- NYSE: NIO falls below $30.00 per share, approaches its 52-week low.
- A respected voice in the emerging markets sector says Chinese stocks will delist by 2024.
- Investors are shying away from Nio and following in Ark Invest’s footsteps.
Update: NIO maintains the sour tone, trading at $29.91 per share, down by 2.86% heading into Wall Street’s close. The stock approaches a 52-week low of $29.06, a possible bearish target for the current downward trend, and a critical support level that should hold in order to change course. US indexes started the day with indexes posting gains, but rapidly changed course, and traded mixed. However, indexes resumed their declines in the last hour of trading, with Wall Street becoming a sea of red as investors acknowledge the tightening cycle has just begun.
Previous update: Nio rose over 2% from the open on Thursday as investor risk appetite flipped back to a more accommodative stance following the Federal Reserve’s meeting on Wednesday. Investor concerns over Chinese stocks remain elevated so caution should be taken but the underlying fundamentals for NIO should remain strong.
NYSE: NIO has apparently yet to find a bottom as the popular Chinese EV maker continued to plummet during Wednesday’s session. Shares of NIO fell a further 4.67% and closed the trading day $30.79, after being down by as much as 10% during intraday trading hours. It was another tumultuous day for investors although this time, the closing bell brought with it a happy ending. The key turning point for the session was the much anticipated speech from Federal Reserve Chairman Jerome Powell, who provided a timeline on the Fed’s rate hikes for 2022. All three major indices closed the day higher, with the NASDAQ jumping by 2.15% to lead the way.

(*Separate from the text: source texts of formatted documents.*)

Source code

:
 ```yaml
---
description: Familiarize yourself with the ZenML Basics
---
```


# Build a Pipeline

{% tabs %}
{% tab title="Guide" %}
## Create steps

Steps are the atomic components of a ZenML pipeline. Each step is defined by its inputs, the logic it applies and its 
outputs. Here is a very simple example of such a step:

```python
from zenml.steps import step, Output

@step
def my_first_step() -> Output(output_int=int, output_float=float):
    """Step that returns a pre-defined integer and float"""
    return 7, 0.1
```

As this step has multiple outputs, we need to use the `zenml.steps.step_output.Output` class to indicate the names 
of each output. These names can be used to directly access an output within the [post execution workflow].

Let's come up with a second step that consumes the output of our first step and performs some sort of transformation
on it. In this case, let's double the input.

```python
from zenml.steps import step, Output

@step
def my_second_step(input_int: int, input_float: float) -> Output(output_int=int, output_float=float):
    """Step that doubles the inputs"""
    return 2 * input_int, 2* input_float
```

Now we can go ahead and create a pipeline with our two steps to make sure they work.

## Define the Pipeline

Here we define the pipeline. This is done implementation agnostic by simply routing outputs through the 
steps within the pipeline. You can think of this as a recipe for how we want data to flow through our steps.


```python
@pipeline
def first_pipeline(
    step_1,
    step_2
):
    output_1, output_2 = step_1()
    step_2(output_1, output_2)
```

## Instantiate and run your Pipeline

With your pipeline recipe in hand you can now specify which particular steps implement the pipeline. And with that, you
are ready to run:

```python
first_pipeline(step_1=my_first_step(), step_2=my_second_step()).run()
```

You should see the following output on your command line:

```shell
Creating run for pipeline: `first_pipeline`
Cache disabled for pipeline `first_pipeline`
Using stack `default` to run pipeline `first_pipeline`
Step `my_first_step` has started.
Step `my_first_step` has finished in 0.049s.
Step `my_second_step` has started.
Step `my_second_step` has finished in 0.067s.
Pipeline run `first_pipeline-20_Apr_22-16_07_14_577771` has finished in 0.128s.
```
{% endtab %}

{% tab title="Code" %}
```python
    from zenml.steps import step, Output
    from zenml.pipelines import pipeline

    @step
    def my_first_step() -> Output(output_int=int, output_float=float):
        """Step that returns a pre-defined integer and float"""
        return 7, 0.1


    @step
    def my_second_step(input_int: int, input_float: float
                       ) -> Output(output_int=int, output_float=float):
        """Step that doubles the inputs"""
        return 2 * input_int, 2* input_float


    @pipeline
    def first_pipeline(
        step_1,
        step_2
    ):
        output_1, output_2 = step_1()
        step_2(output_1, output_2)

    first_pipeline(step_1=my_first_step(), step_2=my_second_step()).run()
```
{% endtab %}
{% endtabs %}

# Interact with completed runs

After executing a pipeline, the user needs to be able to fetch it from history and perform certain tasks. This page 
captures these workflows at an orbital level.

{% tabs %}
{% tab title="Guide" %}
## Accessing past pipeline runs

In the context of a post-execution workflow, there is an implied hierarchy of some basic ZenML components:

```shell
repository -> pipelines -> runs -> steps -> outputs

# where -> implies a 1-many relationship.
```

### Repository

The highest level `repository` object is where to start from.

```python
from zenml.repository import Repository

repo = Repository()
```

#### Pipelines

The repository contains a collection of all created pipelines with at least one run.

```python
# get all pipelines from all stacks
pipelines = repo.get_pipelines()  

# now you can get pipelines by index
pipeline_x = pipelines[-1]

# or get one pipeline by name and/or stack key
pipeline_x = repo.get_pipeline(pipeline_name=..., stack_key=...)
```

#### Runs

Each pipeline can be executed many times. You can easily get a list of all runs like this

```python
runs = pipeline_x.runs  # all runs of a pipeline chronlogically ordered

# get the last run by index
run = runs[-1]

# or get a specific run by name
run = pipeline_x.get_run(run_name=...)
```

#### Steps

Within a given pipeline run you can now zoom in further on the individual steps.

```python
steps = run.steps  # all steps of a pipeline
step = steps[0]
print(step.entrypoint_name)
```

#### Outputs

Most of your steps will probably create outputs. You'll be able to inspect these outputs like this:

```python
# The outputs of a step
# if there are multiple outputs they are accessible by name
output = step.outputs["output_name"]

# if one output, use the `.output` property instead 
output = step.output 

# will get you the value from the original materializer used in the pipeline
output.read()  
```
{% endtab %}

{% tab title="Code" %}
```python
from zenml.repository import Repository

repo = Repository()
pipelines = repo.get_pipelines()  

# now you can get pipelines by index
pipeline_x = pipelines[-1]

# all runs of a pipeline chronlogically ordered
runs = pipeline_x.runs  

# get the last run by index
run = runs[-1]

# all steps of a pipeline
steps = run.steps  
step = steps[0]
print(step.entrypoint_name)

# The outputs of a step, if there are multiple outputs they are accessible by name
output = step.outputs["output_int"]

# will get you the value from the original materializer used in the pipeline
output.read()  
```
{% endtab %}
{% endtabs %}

On Wednesday morning, the Managing Director of emerging markets research at the TCW Group appeared on CNBC and provided a bearish outlook on Chinese ADRs. Loevinger stated that in his opinion, any Chinese stocks that are currently trading on US exchanges will be delisted by 2024. This comes on the heels of renewed fears amongst investors that Chinese companies will refuse the new audit rules implemented by the SEC. Earlier this month, ride-hailing giant DiDi (NYSE:DIDI) already reported it would be delisting from the New York Stock Exchange and relisting in Hong Kong.
NIO stock price
The recent sell off in Nio has actually bolstered the public image of one of its largest domestic rivals in China. XPeng (NYSE: XPEV) has been chosen by Cathie Wood of Ark Invest as the Chinese EV maker to invest in as she has added shares numerous times to her Ark ETFs. While Nio still has a much larger market cap than XPeng, the latter has seen its shares perform much better during the recent growth sector weakness. Shares of XPeng were down 2.90% on Wednesday.